No campo, voto na Tia Alice, em Fátima. É uma comida «santa», pela qualidade e simplicidade. Por vezes os restaurantes da província tendem a marcar a sua diferença pela quantidade exagerada de comida que servem aos clientes. São as grandes bacalhauzadas e as costeletas de vaca que saem fora das travessas. Como estou cada vez menos inclinado a este tipo de comida, acho que na Tia Alice é que é.
Na praia, o prazer da proximidade do mar sobrepõe-se por vezes à qualidade da comida. Lembro-me por isso do restaurante da Fábrica, perto de Cacela Velha, no Algarve. Só não percebo aquela ideia das ostras gratinadas, em vez de serem servidas sobre gelo e com uma rodela de limão, como manda o bom gosto.
Na cidade, tenho duas opções: em Lisboa, o Conventual, onde algum requinte sem maneirismos fazem da refeição um prazer sempre a recordar.
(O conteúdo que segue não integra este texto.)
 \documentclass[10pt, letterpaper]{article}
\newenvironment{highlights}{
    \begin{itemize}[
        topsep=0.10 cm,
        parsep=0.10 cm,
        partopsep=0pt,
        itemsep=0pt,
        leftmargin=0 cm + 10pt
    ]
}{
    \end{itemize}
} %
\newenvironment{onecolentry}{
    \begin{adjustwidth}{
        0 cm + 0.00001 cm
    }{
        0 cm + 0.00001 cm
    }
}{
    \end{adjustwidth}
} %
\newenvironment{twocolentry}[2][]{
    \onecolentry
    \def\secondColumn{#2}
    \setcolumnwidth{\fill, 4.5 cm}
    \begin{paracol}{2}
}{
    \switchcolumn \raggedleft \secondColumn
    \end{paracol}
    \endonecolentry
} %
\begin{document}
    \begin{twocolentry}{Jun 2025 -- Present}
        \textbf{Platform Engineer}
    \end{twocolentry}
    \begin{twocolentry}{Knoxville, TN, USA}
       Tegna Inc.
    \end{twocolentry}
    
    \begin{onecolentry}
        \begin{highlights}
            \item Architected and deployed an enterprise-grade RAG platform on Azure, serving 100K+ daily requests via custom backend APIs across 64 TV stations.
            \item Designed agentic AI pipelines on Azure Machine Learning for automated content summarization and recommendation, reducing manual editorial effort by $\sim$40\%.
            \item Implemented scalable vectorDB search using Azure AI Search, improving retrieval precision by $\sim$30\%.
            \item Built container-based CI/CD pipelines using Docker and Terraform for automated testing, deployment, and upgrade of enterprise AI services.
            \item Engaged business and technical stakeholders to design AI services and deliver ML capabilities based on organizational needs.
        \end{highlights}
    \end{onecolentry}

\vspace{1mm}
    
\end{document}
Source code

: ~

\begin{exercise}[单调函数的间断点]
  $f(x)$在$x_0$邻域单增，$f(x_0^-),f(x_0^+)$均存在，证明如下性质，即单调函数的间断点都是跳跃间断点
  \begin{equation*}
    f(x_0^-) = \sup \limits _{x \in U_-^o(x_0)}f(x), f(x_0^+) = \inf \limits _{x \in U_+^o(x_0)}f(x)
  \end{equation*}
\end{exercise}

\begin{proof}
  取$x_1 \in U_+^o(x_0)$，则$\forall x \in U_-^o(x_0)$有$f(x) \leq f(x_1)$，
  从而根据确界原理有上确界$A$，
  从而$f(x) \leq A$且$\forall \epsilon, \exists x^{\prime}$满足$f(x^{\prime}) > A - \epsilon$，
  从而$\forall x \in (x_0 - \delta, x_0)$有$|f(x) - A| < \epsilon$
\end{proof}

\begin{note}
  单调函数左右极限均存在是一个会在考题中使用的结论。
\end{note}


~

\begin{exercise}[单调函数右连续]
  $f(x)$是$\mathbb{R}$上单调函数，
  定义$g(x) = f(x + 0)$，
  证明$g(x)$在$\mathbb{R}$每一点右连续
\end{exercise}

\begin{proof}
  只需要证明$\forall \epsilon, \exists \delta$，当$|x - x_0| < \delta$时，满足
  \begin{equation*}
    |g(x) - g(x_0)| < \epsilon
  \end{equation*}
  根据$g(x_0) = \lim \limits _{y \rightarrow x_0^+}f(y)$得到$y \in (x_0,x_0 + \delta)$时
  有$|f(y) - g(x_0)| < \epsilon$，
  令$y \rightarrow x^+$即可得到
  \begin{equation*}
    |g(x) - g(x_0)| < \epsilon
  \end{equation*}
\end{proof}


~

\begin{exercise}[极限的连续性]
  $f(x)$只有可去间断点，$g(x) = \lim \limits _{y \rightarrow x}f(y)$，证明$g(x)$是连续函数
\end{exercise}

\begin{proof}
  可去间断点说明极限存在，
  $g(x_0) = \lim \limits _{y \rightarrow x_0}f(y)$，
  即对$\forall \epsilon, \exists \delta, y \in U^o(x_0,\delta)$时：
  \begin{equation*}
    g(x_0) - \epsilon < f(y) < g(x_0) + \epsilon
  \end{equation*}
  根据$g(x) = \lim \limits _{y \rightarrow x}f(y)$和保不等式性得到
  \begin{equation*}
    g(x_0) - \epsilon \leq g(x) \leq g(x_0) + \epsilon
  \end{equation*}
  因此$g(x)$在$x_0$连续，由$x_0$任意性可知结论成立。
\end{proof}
Em Évora, o Fialho; neste caso tenho sempre pena de não ter capacidade de absorção para todas as pequenas iguarias que nos servem. Em qualquer dos casos, são restaurantes onde o vinho tem trato de primeira, pela diversidade das propostas e pelo serviço cuidado.
Qual é o seu prato favorito?
Depende da época do ano. No tempo frio, gosto de fazer um cabrito assado. Só ainda não consegui ter um forno de lenha em casa, mas mesmo assim o resultado costuma receber muitos aplausos. No Verão, deixo-me perder pelos peixes, de que sou grande devorador. O prato que me deu mais prazer fazer e que é de arrasar foi uma sopa de ostras: dá um trabalho horrível, mas é das coisas divinas que algum dia provei. Acredito que me tenha sabido especialmente bem porque foi acompanhada por Champagne Tattinger, o que torna o resultado final qualquer coisa de magnífico.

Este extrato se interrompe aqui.